Let's do a few more examples of
finding the limit of functions as x approaches infinity
or negative infinity. So here I have this
crazy function. 9x to the seventh
minus 17x to the sixth, plus 15 square roots of x. All of that over 3x to
the seventh plus 1,000x to the fifth, minus
log base 2 of x. So what's going to happen
as x approaches infinity? And the key here, like we've
seen in other examples, is just to realize which
terms will dominate. So for example,
in the numerator, out of these three terms,
the 9x to the seventh is going to grow much faster
than any of these other terms. So this is the dominating
term in the numerator. And in the denominator,
3x to the seventh is going to grow much faster
than an x to the fifth term, and definitely much faster
than a log base 2 term. So at infinity, as we get
closer and closer to infinity, this function is going
to be roughly equal to 9x to the seventh over
3x to the seventh. And so we can say,
especially since, as we get larger and larger
as we get closer and closer to infinity, these
two things are going to get closer
and closer each other. We could say this
limit is going to be the same thing as this limit. Which is going to be
equal to the limit as x approaches infinity. Well, we can just cancel
out the x to the seventh. So it's going to
be 9/3, or just 3. Which is just going to be 3. So that is our limit, as
x approaches infinity, in all of this craziness. Now let's do the same with
this function over here. Once again, crazy function. We're going to
negative infinity. But the same principles apply. Which terms dominate as
the absolute value of x get larger and
larger and larger? As x gets larger in magnitude. Well, in the numerator, it's
the 3x to the third term.

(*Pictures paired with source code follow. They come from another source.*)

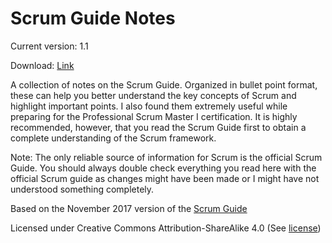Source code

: # Scrum Guide Notes

Current version: 1.1

Download: [Link](https://github.com/vpapadopou/scrum-guide-notes/raw/master/Scrum-Guide-Notes.pdf)

A collection of notes on the Scrum Guide. Organized in bullet point format, these can help you better understand the key concepts of Scrum and highlight important points. I also found them extremely useful while preparing for the Professional Scrum Master I certification. It is highly recommended, however, that you read the Scrum Guide first to obtain a complete understanding of the Scrum framework.

Note: The only reliable source of information for Scrum is the official Scrum Guide. You should always double check everything you read here with the official Scrum guide as changes might have been made or I might have not understood something completely. 

Based on the November 2017 version of the [Scrum Guide](https://www.scrumguides.org/)

Licensed under Creative Commons Attribution-ShareAlike 4.0 (See [license](LICENSE.md))
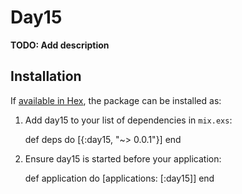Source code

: # Day15

**TODO: Add description**

## Installation

If [available in Hex](https://hex.pm/docs/publish), the package can be installed as:

  1. Add day15 to your list of dependencies in `mix.exs`:

        def deps do
          [{:day15, "~> 0.0.1"}]
        end

  2. Ensure day15 is started before your application:

        def application do
          [applications: [:day15]]
        end

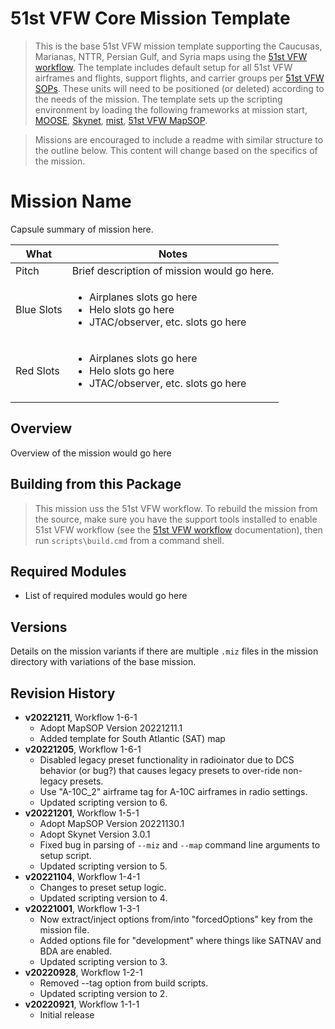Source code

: # 51st VFW Core Mission Template

> This is the base 51st VFW mission template supporting the Caucusas, Marianas, NTTR, Persian
> Gulf, and Syria maps using the
> [51st VFW workflow](https://github.com/51st-Vfw/MissionEditing-Index/blob/master/documentation/me_workflow.md). The template includes default setup for all 51st VFW airframes and
> flights, support flights, and carrier groups per 
> [51st VFW SOPs](https://github.com/51st-Vfw/MissionEditing-Index/blob/master/documentation/missionsEditingSOPs.md).
> These units will need to be positioned (or deleted) according to the needs of the mission. The
> template sets up the scripting environment by loading the following frameworks at mission
> start,
> [MOOSE](https://github.com/FlightControl-Master/MOOSE/),
> [Skynet](https://github.com/walder/Skynet-IADS),
> [mist](https://github.com/mrSkortch/MissionScriptingTools),
> [51st VFW MapSOP](https://github.com/51st-Vfw/MissionEditing-Index/blob/master/51stMapSOP/readme.md).

> Missions are encouraged to include a readme with similar structure to the outline below. This
> content will change based on the specifics of the mission.

# Mission Name

Capsule summary of mission here.

|What|Notes|
|---|---|
|Pitch|Brief description of mission would go here.|
|Blue Slots|<ul><li>Airplanes slots go here</li><li>Helo slots go here</li><li>JTAC/observer, etc. slots go here</li></ul>|
|Red Slots|<ul><li>Airplanes slots go here</li><li>Helo slots go here</li><li>JTAC/observer, etc. slots go here</li></ul>|

## Overview

Overview of the mission would go here

## Building from this Package

> This mission uss the 51st VFW workflow. To rebuild the mission from the source, make sure you have the
> support tools installed to enable 51st VFW workflow (see the
> [51st VFW workflow](https://github.com/51st-Vfw/MissionEditing-Index/blob/master/documentation/me_workflow.md) documentation),
> then run `scripts\build.cmd` from a command shell.

## Required Modules

- List of required modules would go here

## Versions

Details on the mission variants if there are multiple `.miz` files in the mission directory
with variations of the base mission.

## Revision History

- **v20221211**, Workflow 1-6-1
    - Adopt MapSOP Version 20221211.1
    - Added template for South Atlantic (SAT) map
- **v20221205**, Workflow 1-6-1
    - Disabled legacy preset functionality in radioinator due to DCS behavior (or bug?) that causes
      legacy presets to over-ride non-legacy presets.
    - Use "A-10C_2" airframe tag for A-10C airframes in radio settings.
    - Updated scripting version to 6.
- **v20221201**, Workflow 1-5-1
    - Adopt MapSOP Version 20221130.1
    - Adopt Skynet Version 3.0.1
    - Fixed bug in parsing of `--miz` and `--map` command line arguments to setup script.
    - Updated scripting version to 5.
- **v20221104**, Workflow 1-4-1
    - Changes to preset setup logic.
    - Updated scripting version to 4.
- **v20221001**, Workflow 1-3-1
    - Now extract/inject options from/into "forcedOptions" key from the mission file.
    - Added options file for "development" where things like SATNAV and BDA are enabled.
    - Updated scripting version to 3.
- **v20220928**, Workflow 1-2-1
    - Removed --tag option from build scripts.
    - Updated scripting version to 2.
- **v20220921**, Workflow 1-1-1
    - Initial release
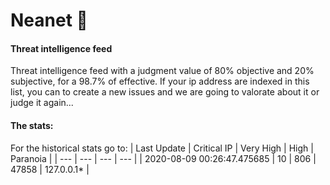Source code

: # Neanet :hocho:
#### Threat intelligence feed
Threat intelligence feed with a judgment value of 80% objective and 20% subjective, for a 98.7% of effective. If your ip address are indexed in this list, you can to create a new issues and we are going to valorate about it or judge it again...

#### The stats:
For the historical stats go to: 
| Last Update | Critical IP | Very High | High | Paranoia |
| --- | --- | --- | --- |
| 2020-08-09 00:26:47.475685 | 10 | 806 | 47858 | 127.0.0.1* |

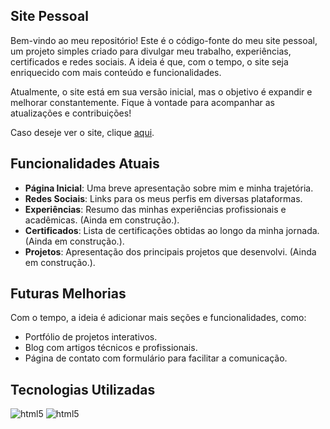 ## Site Pessoal

Bem-vindo ao meu repositório! Este é o código-fonte do meu site pessoal, um projeto simples criado para divulgar meu trabalho, experiências, certificados e redes sociais. A ideia é que, com o tempo, o site seja enriquecido com mais conteúdo e funcionalidades.

Atualmente, o site está em sua versão inicial, mas o objetivo é expandir e melhorar constantemente. Fique à vontade para acompanhar as atualizações e contribuições!

Caso deseje ver o site, clique [aqui](www.celsoneto.site).

## Funcionalidades Atuais

- **Página Inicial**: Uma breve apresentação sobre mim e minha trajetória.
- **Redes Sociais**: Links para os meus perfis em diversas plataformas.
- **Experiências**: Resumo das minhas experiências profissionais e acadêmicas. (Ainda em construção.).
- **Certificados**: Lista de certificações obtidas ao longo da minha jornada. (Ainda em construção.).
- **Projetos**: Apresentação dos principais projetos que desenvolvi. (Ainda em construção.).

## Futuras Melhorias

Com o tempo, a ideia é adicionar mais seções e funcionalidades, como:
- Portfólio de projetos interativos.
- Blog com artigos técnicos e profissionais.
- Página de contato com formulário para facilitar a comunicação.

## Tecnologias Utilizadas
<div style="display: inline-block;">
  <img alt="html5" src="https://img.shields.io/badge/HTML5-E34F26?style=for-the-badge&logo=html5&logoColor=white">
  <img alt="html5" src="https://img.shields.io/badge/CSS3-1572B6?style=for-the-badge&logo=css3&logoColor=white">
</div>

In the denominator it's
the 6x to the fourth term. So this is going to be the
same thing as the limit of 3x to the third over 6x to
the fourth, as x approaches negative infinity. And if we simplified
this, this is going to be equal to the
limit as x approaches negative infinity of 1 over 2x. And what's this going to be? Well, if the denominator,
even though it's becoming a larger and larger
and larger negative number, it becomes 1 over a very,
very large negative number. Which is going to get us
pretty darn close to 0. Just as 1 over x, as x
approaches negative infinity, gets us close to 0. So this right over here,
the horizontal asymptote in this case, is
y is equal to 0. And I encourage you to graph
it, or try it out with numbers to verify that for yourself. The key realization here
is to simplify the problem by just thinking
about which terms are going to dominate the rest. Now let's think about this one. What is the limit of
this crazy function as x approaches infinity? Well, once again, what
are the dominating terms? In the numerator, it's 4x to the
fourth, and in the denominator it's 250x to the third. These are the
highest degree terms. So this is going to be the
same thing as the limit, as x approaches infinity, of
4x to the fourth over 250x to the third. Which is going to be the same
thing as the limit of-- let's see, 4, well I
could just-- this is going to be the same thing
as-- well we could divide two hundred and, well, I'll just
leave it like this. It's going to be the
limit of 4 over 250. x to the fourth divided by
x to the third is just x. Times x, as x
approaches infinity. Or we could even say this
is going to be 4/250 times the limit, as x
approaches infinity of x. Now what's this? What's the limit of x as
x approaches infinity? Well, it's just going
to keep growing forever. So this is just going to
be, this right over here is just going to be infinity. Infinity times some
number right over here is going to be infinity. So the limit as x approaches
infinity of all of this, it's actually unbounded. It's infinity. And a kind of obvious way
of seeing that, right, from the get go, is to
realize that the numerator has a fourth degree term. While the highest degree
term in the denominator is only a third degree term. So the numerator is
going to grow far faster than the denominator. So if the numerator
is growing far faster than the denominator,
you're going to approach infinity
in this case. If the numerator is growing
slower than the denominator, if the denominator is growing
far faster than the numerator, like this case, you
are then approaching 0. So hopefully you find
that a little bit useful.